- [Input for this task]
______
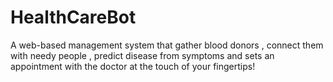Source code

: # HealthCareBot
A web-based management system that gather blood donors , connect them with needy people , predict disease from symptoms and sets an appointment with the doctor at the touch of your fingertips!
______
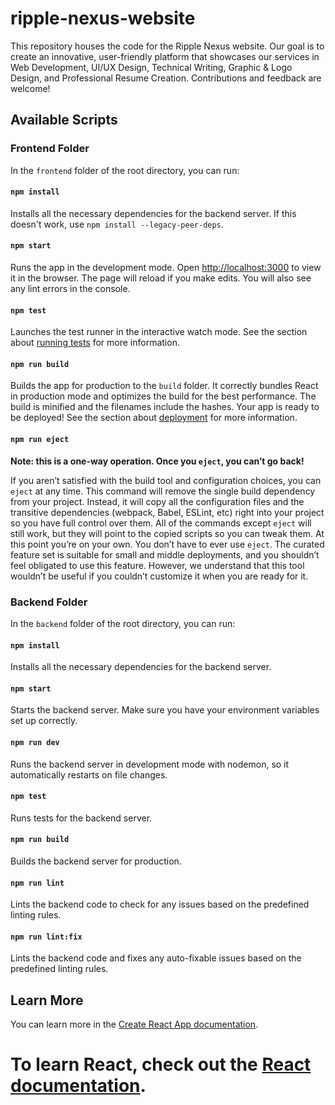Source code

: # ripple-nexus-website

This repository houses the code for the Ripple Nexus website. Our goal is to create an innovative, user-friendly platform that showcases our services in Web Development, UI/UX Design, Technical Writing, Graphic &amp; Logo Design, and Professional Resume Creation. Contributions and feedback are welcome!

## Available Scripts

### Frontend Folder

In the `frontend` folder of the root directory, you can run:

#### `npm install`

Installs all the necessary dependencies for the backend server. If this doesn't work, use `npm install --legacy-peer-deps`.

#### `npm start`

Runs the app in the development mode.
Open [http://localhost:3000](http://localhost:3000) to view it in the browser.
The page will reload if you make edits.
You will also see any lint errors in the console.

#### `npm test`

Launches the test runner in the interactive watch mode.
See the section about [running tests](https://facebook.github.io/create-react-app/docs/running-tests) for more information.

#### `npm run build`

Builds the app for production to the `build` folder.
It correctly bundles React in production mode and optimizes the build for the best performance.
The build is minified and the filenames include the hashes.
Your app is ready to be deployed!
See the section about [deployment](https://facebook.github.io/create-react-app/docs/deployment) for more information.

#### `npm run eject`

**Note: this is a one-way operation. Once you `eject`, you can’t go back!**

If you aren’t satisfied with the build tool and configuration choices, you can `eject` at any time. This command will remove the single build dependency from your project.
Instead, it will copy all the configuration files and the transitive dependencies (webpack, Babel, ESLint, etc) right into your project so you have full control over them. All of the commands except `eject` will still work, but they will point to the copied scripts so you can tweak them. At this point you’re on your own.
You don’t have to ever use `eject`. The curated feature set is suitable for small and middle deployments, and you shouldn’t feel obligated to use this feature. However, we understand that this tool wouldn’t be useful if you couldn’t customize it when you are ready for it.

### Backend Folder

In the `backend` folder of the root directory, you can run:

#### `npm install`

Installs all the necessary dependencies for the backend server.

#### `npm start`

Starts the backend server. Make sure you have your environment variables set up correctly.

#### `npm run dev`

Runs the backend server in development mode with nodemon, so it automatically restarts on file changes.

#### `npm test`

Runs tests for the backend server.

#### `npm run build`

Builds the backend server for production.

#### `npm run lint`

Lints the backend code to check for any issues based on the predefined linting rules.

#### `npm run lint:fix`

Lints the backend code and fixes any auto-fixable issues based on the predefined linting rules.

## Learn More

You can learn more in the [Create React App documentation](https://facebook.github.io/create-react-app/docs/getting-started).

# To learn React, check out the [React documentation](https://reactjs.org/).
______
- [What you need to do]
Using the entries shown above, reproduce verbatim the lines from the line bearing "The build is" to the line bearing "can’t go back!**", inclusive.

- [Completed exercise]
The build is minified and the filenames include the hashes.
Your app is ready to be deployed!
See the section about [deployment](https://facebook.github.io/create-react-app/docs/deployment) for more information.

#### `npm run eject`

**Note: this is a one-way operation. Once you `eject`, you can’t go back!**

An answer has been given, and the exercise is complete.